Today, was my first day back at work after almost three weeks. I had missed it so much! And even though it was a long day, it was a great one. And then, on my way home, I bumped into a fellow Dramatherapist I hadn’t seen in a long time.
We were catching up on how our lives have been, personally and professionally, and I ended up talking about a meeting I had had with other Dramatherapists many months ago, in my role as member of the Equality & Diversity Subcommittee of The British Association of Dramatherapists.
I was telling my friend that during that meeting we were discussing boundaries in clinical practice, and it occurred to me: we are a clinical practice based on the art form of drama – which will include physical touch at some point during a clinical intervention – so why are we so attached to the boundaries laid down by psychiatry and the medical model of psychology? We don’t even follow the medical model!

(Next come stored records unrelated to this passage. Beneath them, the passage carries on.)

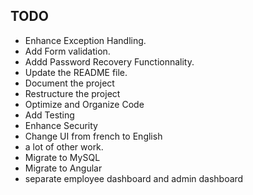 ## TODO
- Enhance Exception Handling.
- Add Form validation.
- Addd Password Recovery Functionnality.
- Update the README file.
- Document the project
- Restructure the project 
- Optimize and Organize Code 
- Add Testing
- Enhance Security
- Change UI from french to English
- a lot of other work.
- Migrate to MySQL 
- Migrate to Angular
- separate employee dashboard and admin dashboard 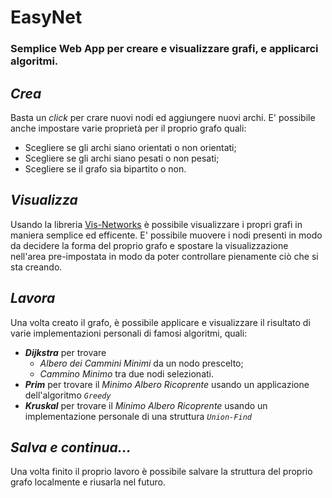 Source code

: # EasyNet
### Semplice Web App per creare e visualizzare grafi, e applicarci algoritmi.
## _Crea_
Basta un _*click*_ per crare nuovi nodi ed aggiungere nuovi archi. E' possibile anche impostare varie proprietà per il proprio grafo quali:
+ Scegliere se gli archi siano orientati o non orientati;
+ Scegliere se gli archi siano pesati o non pesati;
+ Scegliere se il grafo sia bipartito o non.
## _Visualizza_
Usando la libreria [Vis-Networks](https://visjs.github.io/vis-network/docs/network/) è possibile visualizzare i propri grafi in maniera semplice ed efficente.
E' possibile muovere i nodi presenti in modo da decidere la forma del proprio grafo e spostare la visualizzazione nell'area pre-impostata in modo da poter controllare pienamente ciò che si sta creando.
## _Lavora_
Una volta creato il grafo, è possibile applicare e visualizzare il risultato di varie implementazioni personali di famosi algoritmi, quali:
+ ***Dijkstra*** per trovare
  + _Albero dei Cammini Minimi_ da un nodo prescelto;
  + _Cammino Minimo_ tra due nodi selezionati.
+ ***Prim*** per trovare il _Minimo Albero Ricoprente_ usando un applicazione dell'algoritmo _`Greedy`_
+ ***Kruskal*** per trovare il _Minimo Albero Ricoprente_ usando un implementazione personale di una struttura _`Union-Find`_
  <!-- + ***Floyd & Warhall*** per trovare le minime distanze tra ogni coppia di nodi nel grafo -->
## _Salva e continua..._
Una volta finito il proprio lavoro è possibile salvare la struttura del proprio grafo localmente e riusarla nel futuro.
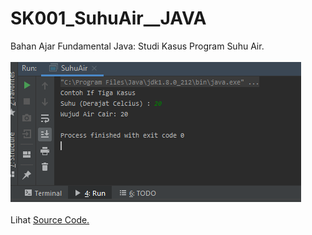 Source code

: # SK001_SuhuAir__JAVA
Bahan Ajar Fundamental Java: Studi Kasus Program Suhu Air.<br><br>
<img src="https://github.com/RizkyKhapidsyah/SK001_SuhuAir__JAVA/blob/master/results/001.PNG"><br><br>
Lihat <a href="https://github.com/RizkyKhapidsyah/SK001_SuhuAir__JAVA/blob/master/src/com/rizkykhapidsyah/javafundamental/suhuair/SuhuAir.java">Source Code.</a>
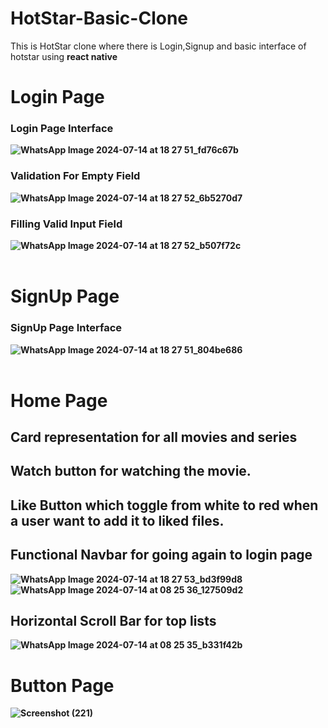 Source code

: # HotStar-Basic-Clone
This is HotStar clone where there is Login,Signup and basic interface of hotstar using <b>react native<b>

# Login Page
### Login Page Interface
![WhatsApp Image 2024-07-14 at 18 27 51_fd76c67b](https://github.com/user-attachments/assets/1187cde7-350e-4b7d-933f-b563cb8276ff)

### Validation For Empty Field
![WhatsApp Image 2024-07-14 at 18 27 52_6b5270d7](https://github.com/user-attachments/assets/b26de9fc-da21-4147-b4a4-af9f5da44af3)

### Filling Valid Input Field
![WhatsApp Image 2024-07-14 at 18 27 52_b507f72c](https://github.com/user-attachments/assets/e5e96f5b-90a2-46c2-bbb0-f52a8e57678e)
<br>
<br>


# SignUp Page
### SignUp Page Interface
![WhatsApp Image 2024-07-14 at 18 27 51_804be686](https://github.com/user-attachments/assets/5f619eba-6406-43cc-804a-2d5b8d1efbc9)
<br>
<br>


# Home Page
## Card representation for all movies and series
## Watch button for watching the movie.
## Like Button which toggle from white to red when a user want to add it to liked files.
## Functional Navbar for going again to login page
![WhatsApp Image 2024-07-14 at 18 27 53_bd3f99d8](https://github.com/user-attachments/assets/af92aacb-b962-471a-8c11-e2e0646f2c92)
![WhatsApp Image 2024-07-14 at 08 25 36_127509d2](https://github.com/user-attachments/assets/27876862-04d2-4faf-b3df-ff3fb8c4e093)
<br>
## Horizontal Scroll Bar for top lists
![WhatsApp Image 2024-07-14 at 08 25 35_b331f42b](https://github.com/user-attachments/assets/03912004-ab37-4c94-9d72-73408283795e)
<br>


# Button Page
![Screenshot (221)](https://github.com/user-attachments/assets/acf49be7-5e09-4d7a-8acf-d7f2c4990276)

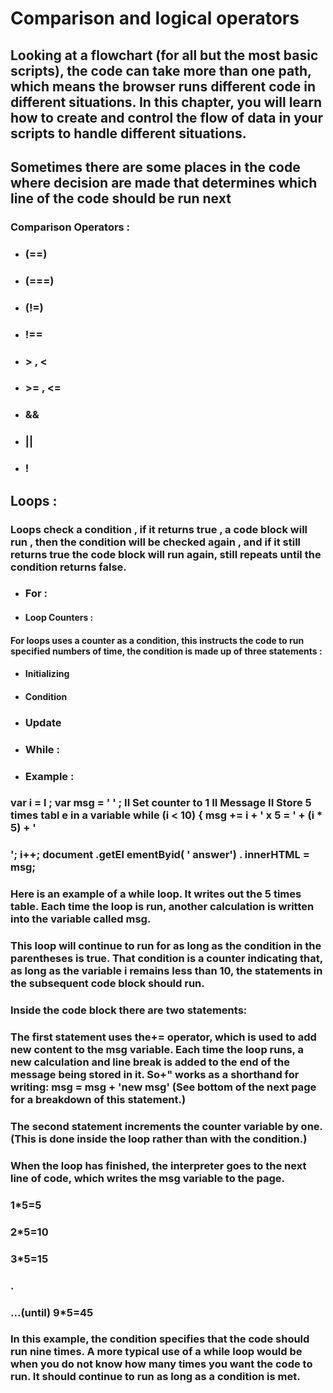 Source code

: # Comparison and logical operators



## Looking at a flowchart (for all but the most basic scripts), the code can take more than one path, which means the browser runs different code in different situations. In this chapter, you will learn how to create and control the flow of data in your scripts to handle different situations.
## Sometimes there are some places in the code where decision are made that determines which line of the code should be run next

 

### Comparison Operators :

* ### (==)
* ### (===)

* ### (!=)
* ### !==
* ### > , <
* ### >= , <=
* ### &&
* ### ||
* ### !

## Loops :

### Loops check a condition , if it returns true , a code block will run , then the condition will be checked again , and if it still returns true the code block will run again, still repeats until the condition returns false.


* ### For :

* #### Loop Counters :
#### For loops uses a counter as a condition, this instructs the code to run specified numbers of time, the condition is made up of three statements :

* #### Initializing
* #### Condition
* ### Update
 
* ### While :

* ### Example :

### var i = l ; var msg = ' ' ; II Set counter to 1 II Message II Store 5 times tabl e in a variable while (i < 10) { msg += i + ' x 5 = ' + (i * 5) + '
### '; i++; document .getEl ementByid( ' answer') . innerHTML = msg;

### Here is an example of a while loop. It writes out the 5 times table. Each time the loop is run, another calculation is written into the variable called msg.

### This loop will continue to run for as long as the condition in the parentheses is true. That condition is a counter indicating that, as long as the variable i remains less than 10, the statements in the subsequent code block should run.

### Inside the code block there are two statements:

### The first statement uses the+= operator, which is used to add new content to the msg variable. Each time the loop runs, a new calculation and line break is added to the end of the message being stored in it. So+" works as a shorthand for writing: msg = msg + 'new msg' (See bottom of the next page for a breakdown of this statement.)

### The second statement increments the counter variable by one. (This is done inside the loop rather than with the condition.)

### When the loop has finished, the interpreter goes to the next line of code, which writes the msg variable to the page.

### 1*5=5

### 2*5=10

### 3*5=15

### .

### ...(until) 9*5=45

### In this example, the condition specifies that the code should run nine times. A more typical use of     a while loop would be when you do not know how many times you want the code to run. It should continue to run as long as a condition is met. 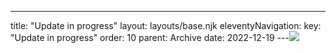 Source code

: ---
title: "Update in progress"
layout: layouts/base.njk
eleventyNavigation:
  key: "Update in progress"
  order: 10
  parent: Archive
date: 2022-12-19
---![](https://s3.eu-west-1.amazonaws.com/jessicaakerman.com/10%25adjusted+Jessica+Ackerman+11Dec+2022+Jo+Hounsome+Photography+copy.jpeg) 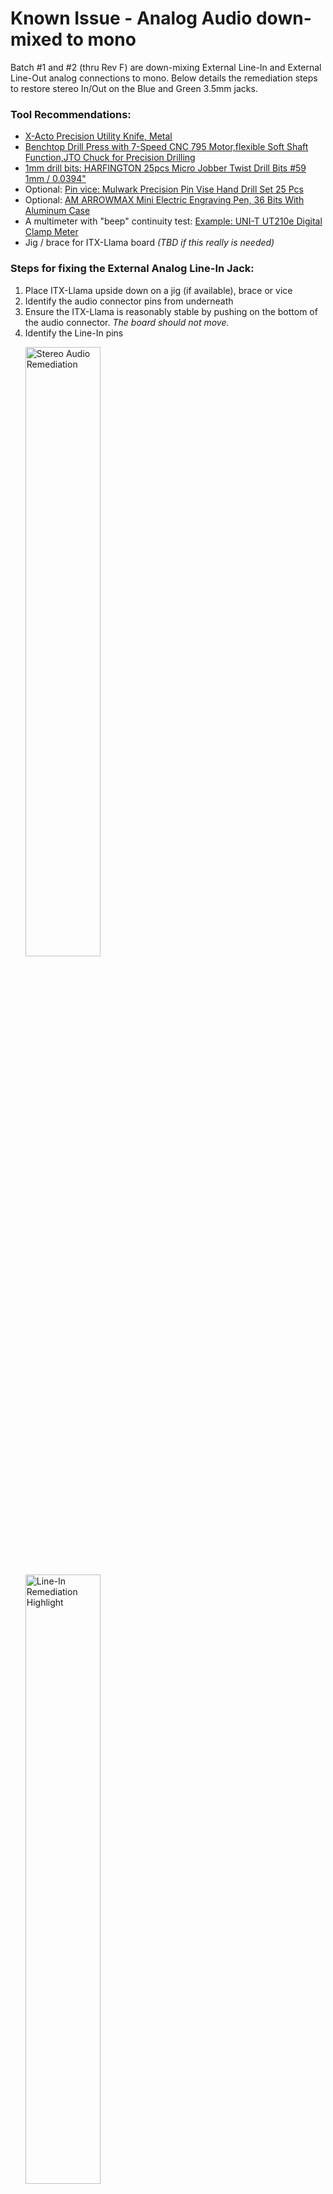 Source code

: # Known Issue - Analog Audio down-mixed to mono

Batch #1 and #2 (thru Rev F) are down-mixing External Line-In and External Line-Out analog connections to mono. Below details the remediation steps to restore stereo In/Out on the Blue and Green 3.5mm jacks.

### Tool Recommendations:
* [X-Acto Precision Utility Knife, Metal](https://a.co/d/3K4sjxv)
* [Benchtop Drill Press with 7-Speed CNC 795 Motor,flexible Soft Shaft Function,JTO Chuck for Precision Drilling](https://a.co/d/8muh7Dd)
* [1mm drill bits: HARFINGTON 25pcs Micro Jobber Twist Drill Bits #59 1mm / 0.0394"](https://a.co/d/gHkjsV0)
* Optional: [Pin vice: Mulwark Precision Pin Vise Hand Drill Set 25 Pcs](https://a.co/d/3Ijqc4d)
* Optional: [AM ARROWMAX Mini Electric Engraving Pen, 36 Bits With Aluminum Case](https://a.co/d/fHLRN51)
* A multimeter with "beep" continuity test: [Example: UNI-T UT210e Digital Clamp Meter](https://a.co/d/3cg1POw)
* Jig / brace for ITX-Llama board _(TBD if this really is needed)_

### Steps for fixing the External Analog Line-In Jack:
1. Place ITX-Llama upside down on a jig (if available), brace or vice
1. Identify the audio connector pins from underneath 
1. Ensure the ITX-Llama is reasonably stable by pushing on the bottom of the audio connector. _The board should not move._
1. Identify the Line-In pins 
    <p><img src=../images/issue001_identify-linein-pins.jpg title="Stereo Audio Remediation" width=50%></p>
    <p><img src=../images/issue001_identify-linein-highlight.jpg title="Line-In Remediation Highlight" width=50%></p>
1. Plug any 3.5mm cable into the blue Line-In jack _(this creates the short)_
1. Test continuity between the two identified Line-In pins
1. Using either the engraving pen with an abrasive tip OR an Xacto knife, break the trace visible between the two identified pins.
    * An engraving pen should sand/wear away the trace without digging too deep into the board. _(This will cause less wrist strain as well)_
    * An Xacto knife should be able to cut the trace by scratching it with medium pressure. **Do not gouge the board too deep!** 
    * It should look like this: 
        <p><img src=../images/issue001_linein-final-result.jpg title="Stereo Audio Line-In Remediation" width=25%></p>
1. Test continuity again between the two identified Line-In pins. 
    * If the drill was successful, there should not be any continuity. 
    * Repeat Steps 6 and 7 until the meter stops beeping, indicating continuity is broken. 
1. **Congratulations, you have restored stereo to the External Analog Line-In Jack.**

### Steps for fixing the External Analog Line-Out Jack:
#### Setup: (one-time, recheck as necessary)
1. Assumptions: 
    * You have already unpacked and set up the drill press  
    * You have loaded a 1mm drill bit into the drill press
1. Place ITX-Llama upside down on a jig (if available), brace or vice and clamp it to a drill press.
1. Identify the audio connector pins from underneath
1. Plug any 3.5mm cable into the green Line-Out jack _(this creates the short)_
1. Ensure the ITX-Llama is reasonably stable by pushing on the bottom of the audio connector. _The board should not move._
1. Set the drill press table to it's lowest depth setting _(or drill motor to its highest/tallest setting)_
1. Try a test plunge **NEXT** to a ITX-Llama board resting upside down on its jig. 
    * **The drill press should stop before the tip extends past the board.**
    * If the tip still plunges past the board, try adjusting the travel depth or limit screws until the bit does not pass through the board.
1. Once the bit is not passing through the depth of the board in its jig, carefully begin to adjust the depth so that the tip plunges just past the board _(about 1mm, use a spare 1mm drill bit for comparison)_.
1. Make several test plunges all the way to until plunge stops at the limits and check that the bit isn't too deep each time. _This is to verify that settings aren't drifting between each plunge._ 

#### Drill: (repeat for each board)
1. Place ITX-Llama upside down on a jig (if available), brace or vice and ensure it is reasonably stable and clamp it to a drill press table.
1. Identify the Line-Out pins 
    <p><img src=../images/issue001_identify-lineout-pins.jpg title="Line-Out Pin Identification" width=50%></p>
1. Test continuity between the two identified Line-Out pins 
1. With the drill **OFF**, test plunging the drill and ensure the bit tip lands directly over the correct spot. Adjust the  position of the ITX-Llama and/or fence clamps until the bit touches the right spot on each plunge. _This should be a one-time operation if using a solid jig for the ITX-Llama to rest in._
    <p><img src=../images/issue001_identify-lineout-highlight.jpg title="Line-Out Remediation Highlight" width=50%></p>
1. Once satisfied that the drill press plunges into the correct spot and the board is secure, turn **ON** the drill and make your hole.
1. Test continuity between the two identified Line-Out pins 
    * If the drilling was successful, there should not be any continuity. 
    * If there is still continuity, use the pin vice and a 1mm bit to clear out the hole until the meter stops beeping, indicating continuity is broken. 
      <p><img src=../images/issue001_final-result.jpg title="Stereo Audio Remediation" width=50%></p>
1. **Congratulations, you have restored stereo to the External Analog Line-Out Jack.**


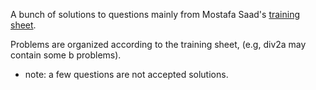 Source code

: A bunch of solutions to questions mainly from Mostafa Saad's [training sheet](https://docs.google.com/spreadsheets/d/1iJZWP2nS_OB3kCTjq8L6TrJJ4o-5lhxDOyTaocSYc-k/edit#gid=84654839). 

Problems are organized according to the training sheet, (e.g, div2a may contain some b problems).
- note: a few questions are not accepted solutions.  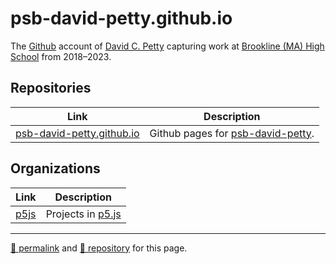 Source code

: # psb-david-petty.github.io

The [Github](https://github.com/psb-david-petty/) account of [David C. Petty](http://j.mp/psb_david_petty) capturing work at [Brookline (MA) High School](https://bhs.brookline.k12.ma.us/) from 2018&ndash;2023.

## Repositories

| Link | Description |
| --- | --- |
| [psb-david-petty.github.io](https://github.com/psb-david-petty/psb-david-petty.github.io) | Github pages for [psb-david-petty](https://github.com/psb-david-petty/). |

## Organizations

| Link | Description |
| --- | --- |
| [p5js](https://github.com/psb-david-petty/p5js) | Projects in [p5.js](http://p5js.org/) |

<hr>

[&#128279; permalink](https://psb-david-petty.github.io/) and [&#128297; repository](https://github.com/psb-david-petty/psb-david-petty.github.io/) for this page.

And whenever this comes up, I always tell this story. During my third and final year of my Dramatherapy MA training, we were doing the final facilitations in one of the modules when something beautiful happened. By the way, in Dramatherapy training, we actually practice therapy on each other. We take turns being clients and therapists for each other, so by the end of three years, the connection you feel with peers is beyond profound.
So, during one of these facilitations where I was being a witness, and observing a peer being a therapist for another peer, there was a moment of breakthrough and revelation on the part of the client-peer, and a moment of freezing on the part of the therapist-peer.
In that moment, I related to the experience my therapist-peer, as I felt that the question in her mind at that moment was: “Do I hug her? Do I hug my client?”
And I felt my peer in that moment, because I have found myself in that place before. As a trainee and as a qualified therapist. That place where my professional mind is telling me something and my human heart is telling me something else. And my observation is that whenever someone freezes in relation to someone who is in need or distress in front of them, is because they are probably listening to the mind voice, rather than the heart voice. The heart voice always knows what to do, because its essence is to connect. The mind voice’s essence is to justify. There is no comparison.
But back to my peers. There they were, in that very short moment, which probably felt longer than it actually was for all of us. And then our lecturer/examiner stands up, and silently mouths to the therapist-peer: HUG HER!!! I wrote that in capitals and three exclamation points, because that is what her body language and gestures were expressing. HUG HER!!! And my peer did just that. And it was beautiful. We all cried.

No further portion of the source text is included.